Projects

Projects Last Updated in Third Year Undergrad. Please see my resume for updated list of projects!

I was part of the team competing in the International Ground Vehicles Competition 2018 and 2019. We developed a fully autonomous robot which could navigate lanes while avoiding obstacles and follow global navigation goal points. The project included lane detection(on unstructured environments), localization, controls and planning modules. We were the first to qualify amongst 40+ teams and secured runners up position in the final competition. (more)

8th Inter IIT Tech Meet, IIT Roorkee

I was part of IIT Kharagpur's 8th Inter IIT Tech Meet contingent. As part of the problem statement, we designed AAROHI, an Autonomous Terrace Farming robot which can climb stairs upto 40cm in height and undertake agricultural activities like plowing, seeding, harvesting and watering/pesticide spraying. My main involvement was in Mechanical Design of the climbing mechanism, and integrating the Planning and Controls Stack for the robot. After combined efforts of 12 people for 2 months we secured GOLD in our event and and the contingent secured 2nd among 20+ other IITs in the meet. (more)

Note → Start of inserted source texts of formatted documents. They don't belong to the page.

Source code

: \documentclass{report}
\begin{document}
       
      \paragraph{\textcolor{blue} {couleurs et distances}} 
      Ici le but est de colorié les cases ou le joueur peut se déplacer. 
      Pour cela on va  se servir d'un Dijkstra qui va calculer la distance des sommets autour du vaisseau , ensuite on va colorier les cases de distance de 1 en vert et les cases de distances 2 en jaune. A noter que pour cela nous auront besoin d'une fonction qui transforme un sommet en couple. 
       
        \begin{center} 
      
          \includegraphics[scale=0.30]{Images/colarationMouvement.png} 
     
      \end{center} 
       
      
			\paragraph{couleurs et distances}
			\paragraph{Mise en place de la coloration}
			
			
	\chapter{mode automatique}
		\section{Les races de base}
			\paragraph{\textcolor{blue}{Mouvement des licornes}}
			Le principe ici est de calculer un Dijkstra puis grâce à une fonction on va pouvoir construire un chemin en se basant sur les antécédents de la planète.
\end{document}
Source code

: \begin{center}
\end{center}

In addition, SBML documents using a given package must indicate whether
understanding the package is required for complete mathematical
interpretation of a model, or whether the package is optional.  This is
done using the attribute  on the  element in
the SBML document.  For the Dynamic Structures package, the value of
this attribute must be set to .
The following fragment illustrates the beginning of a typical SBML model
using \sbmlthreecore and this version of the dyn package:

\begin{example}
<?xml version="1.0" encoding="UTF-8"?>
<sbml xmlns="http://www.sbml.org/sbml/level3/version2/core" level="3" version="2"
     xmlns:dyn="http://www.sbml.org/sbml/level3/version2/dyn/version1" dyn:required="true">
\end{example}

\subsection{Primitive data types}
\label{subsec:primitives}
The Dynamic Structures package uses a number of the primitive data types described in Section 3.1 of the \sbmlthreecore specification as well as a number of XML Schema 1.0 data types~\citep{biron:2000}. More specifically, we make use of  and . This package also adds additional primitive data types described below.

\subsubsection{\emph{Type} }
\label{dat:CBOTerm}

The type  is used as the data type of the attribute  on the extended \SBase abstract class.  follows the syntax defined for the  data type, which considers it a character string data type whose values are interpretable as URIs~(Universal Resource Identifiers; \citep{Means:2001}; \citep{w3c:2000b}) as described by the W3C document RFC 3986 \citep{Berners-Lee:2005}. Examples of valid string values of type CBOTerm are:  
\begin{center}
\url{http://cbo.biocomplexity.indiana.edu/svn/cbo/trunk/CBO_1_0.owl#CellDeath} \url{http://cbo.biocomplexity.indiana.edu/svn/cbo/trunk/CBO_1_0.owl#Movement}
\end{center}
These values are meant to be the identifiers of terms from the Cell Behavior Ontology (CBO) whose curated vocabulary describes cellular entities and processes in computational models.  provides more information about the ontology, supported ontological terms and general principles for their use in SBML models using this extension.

Collaborating with AGV labs IIT Kharagpur, we built a prototype of a self driving car which runs inside our campus. Challenges included urban lane detection, system integration, vehicle localization, planning and trajectory optimization, urban feature detection and many more. The car chassis was provided by Mahindra with pre-installed drive-by-wire communication setup.

PATH TRACKING - IMPLEMENTING VARIOUS TRACKING ALGORITHMS

Geometric and model based control algorithms were developed and tested both on a simulation platform(gazebo) and Mahindra E2O. This module was integrated with the planning module for robust trajectory generation and tracking. Methods like pure pursuit, PID, stanley, LQR and MPC were implemented. We are currently working on implementing state of the art Learning MPC based controls for increased accuracy

LANE SEGMENTATION AND STOP-LINE DETECTION

Road feature extraction is one of the most important tasks to be performed for prototyping a self driving car. Feature based lane feature extraction and probabilistic lane fitting methods were used on an perspective transformed frame(top view) for lane detection. Principle component analysis and lateral clustering algorithms were used for stopline detection. Unscented kalman filter(UKF) based tracking was deployed to increase robustness

SYSTEM INTEGRATION ON HUSKY - SIMULATION AND REAL WORLD EXECUTION

Husky A200 is a rugged ground vehicle for rapid prototyping applications. Before deploying modules on Mahindra E20, All modules were tested on the A200 chasis. An onboard PC is connected to an external CPU via a static LAN network. Core modules run on the onboard PC while tasks requiring heavy processing are executed on the external CPU. GPS waypoing navigation, path tracking, path planning and vision modules have been tested on this chassis.

LANE MAPPING - CREATING A GPS TAGGED LANE MAP

To aid vision based lane detection and road segmentation algorithms, a GPS tagged lane map was created of the test area. The data was stored in a custom tree like data structure for quick retrieval during a live run. Using a combination of GPS, IMU, Encoders and Camera, nearby lane data was projected back onto the camera frame and fused with a real time detection algorithm to increase robustness of lane detection and drivable region identification.